JSON secrets in the ‘SecretsManagerBackend’ are never interpreted as urlencoded. In 5.x and 6.x, the code would infer whether the JSON secret values were urlencoded based on context clues; now the unaltered values are always used to construct Connection objects.

Pandas is now an optional dependency of the provider. The SqlToS3Operator and HiveToDynamoDBOperator require Pandas to be installed (you can install it automatically by adding [pandas] extra when installing the provider.

  • Make pandas dependency optional for Amazon Provider (#28505)

Features

  • Deprecate 'full_url_mode' for SecretsManagerBackend; whether a secret is a JSON or URL is inferred (#27920)

  • Add execution role parameter to AddStepsOperator (#28484)

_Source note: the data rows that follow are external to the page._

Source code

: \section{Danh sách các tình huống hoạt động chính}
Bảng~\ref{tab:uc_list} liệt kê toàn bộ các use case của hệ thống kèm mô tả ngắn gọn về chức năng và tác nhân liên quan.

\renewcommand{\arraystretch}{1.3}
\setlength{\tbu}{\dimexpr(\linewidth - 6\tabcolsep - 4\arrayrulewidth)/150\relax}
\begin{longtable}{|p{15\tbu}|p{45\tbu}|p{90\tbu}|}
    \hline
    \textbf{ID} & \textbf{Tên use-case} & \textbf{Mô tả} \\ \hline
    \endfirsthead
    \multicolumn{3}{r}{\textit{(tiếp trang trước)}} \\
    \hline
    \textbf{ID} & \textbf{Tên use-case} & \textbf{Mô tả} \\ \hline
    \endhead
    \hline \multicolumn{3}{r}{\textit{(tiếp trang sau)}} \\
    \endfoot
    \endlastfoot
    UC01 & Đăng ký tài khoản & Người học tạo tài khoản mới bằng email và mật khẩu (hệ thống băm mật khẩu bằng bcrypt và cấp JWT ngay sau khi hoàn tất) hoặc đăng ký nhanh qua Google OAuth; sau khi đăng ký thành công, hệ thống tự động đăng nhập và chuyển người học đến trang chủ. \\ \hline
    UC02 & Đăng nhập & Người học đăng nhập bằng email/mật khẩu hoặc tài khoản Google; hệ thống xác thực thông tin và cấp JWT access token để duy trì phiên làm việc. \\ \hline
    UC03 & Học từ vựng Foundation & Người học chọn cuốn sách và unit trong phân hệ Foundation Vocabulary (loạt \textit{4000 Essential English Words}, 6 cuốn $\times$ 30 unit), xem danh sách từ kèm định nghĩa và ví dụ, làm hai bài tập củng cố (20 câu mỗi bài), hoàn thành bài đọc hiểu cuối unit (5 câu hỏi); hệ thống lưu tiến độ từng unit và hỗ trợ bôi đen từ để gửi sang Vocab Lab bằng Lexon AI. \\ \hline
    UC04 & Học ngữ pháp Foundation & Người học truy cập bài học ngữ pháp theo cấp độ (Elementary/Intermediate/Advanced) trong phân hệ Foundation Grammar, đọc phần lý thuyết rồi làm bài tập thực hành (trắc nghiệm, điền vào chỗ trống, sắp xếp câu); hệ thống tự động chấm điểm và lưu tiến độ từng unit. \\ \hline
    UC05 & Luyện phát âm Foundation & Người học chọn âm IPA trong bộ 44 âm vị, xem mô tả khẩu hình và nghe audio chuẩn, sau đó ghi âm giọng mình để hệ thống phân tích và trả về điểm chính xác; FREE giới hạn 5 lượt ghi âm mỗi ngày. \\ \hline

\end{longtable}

  • Add AWS SageMaker operator to register a model's version (#28024)

  • Add link for EMR Steps Sensor logs (#28180)

  • Add Amazon Elastic Container Registry (ECR) Hook (#28279)

  • Add EMR Notebook operators (#28312)

  • Create 'LambdaCreateFunctionOperator' and sensor (#28241)

  • Better support for Boto Waiters (#28236)

  • Amazon Provider Package user agent (#27823)

  • Allow waiter to be configured via EmrServerless Operators (#27784)

  • Add operators + sensor for aws sagemaker pipelines (#27786)

  • Update RdsHook docstrings to match correct argument names (#28108)

  • add some important log in aws athena hook (#27917)

  • Lambda hook: make runtime and handler optional (#27778)

Bug Fixes

  • Fix EmrAddStepsOperature wait_for_completion parameter is not working (#28052)

  • Correctly template Glue Jobs 'create_job_kwargs' arg (#28403)

  • Fix template rendered bucket_key in S3KeySensor (#28340)

  • Fix Type Error while using DynamoDBToS3Operator (#28158)

  • AWSGlueJobHook updates job configuration if it exists (#27893)

  • Fix GlueCrawlerOperature failure when using tags (#28005)

Misc

  • Fix S3KeySensor documentation (#28297)

  • Improve docstrings for 'AwsLambdaInvokeFunctionOperator' (#28233)

  • Remove outdated compat imports/code from providers (#28507)

  • add description of breaking changes (#28582)

  • [misc] Get rid of 'pass' statement in conditions (#27775)

  • [misc] Replace XOR '^' conditions by 'exactly_one' helper in providers (#27858)

6.2.0

Features

  • Use Boto waiters instead of customer _await_status method for RDS Operators (#27410)

  • Handle transient state errors in 'RedshiftResumeClusterOperator' and 'RedshiftPauseClusterOperator' (#27276)

  • Add retry option in RedshiftDeleteClusterOperator to retry when an operation is running in the cluster (#27820)

Bug Fixes

  • Correct job name matching in SagemakerProcessingOperator (#27634)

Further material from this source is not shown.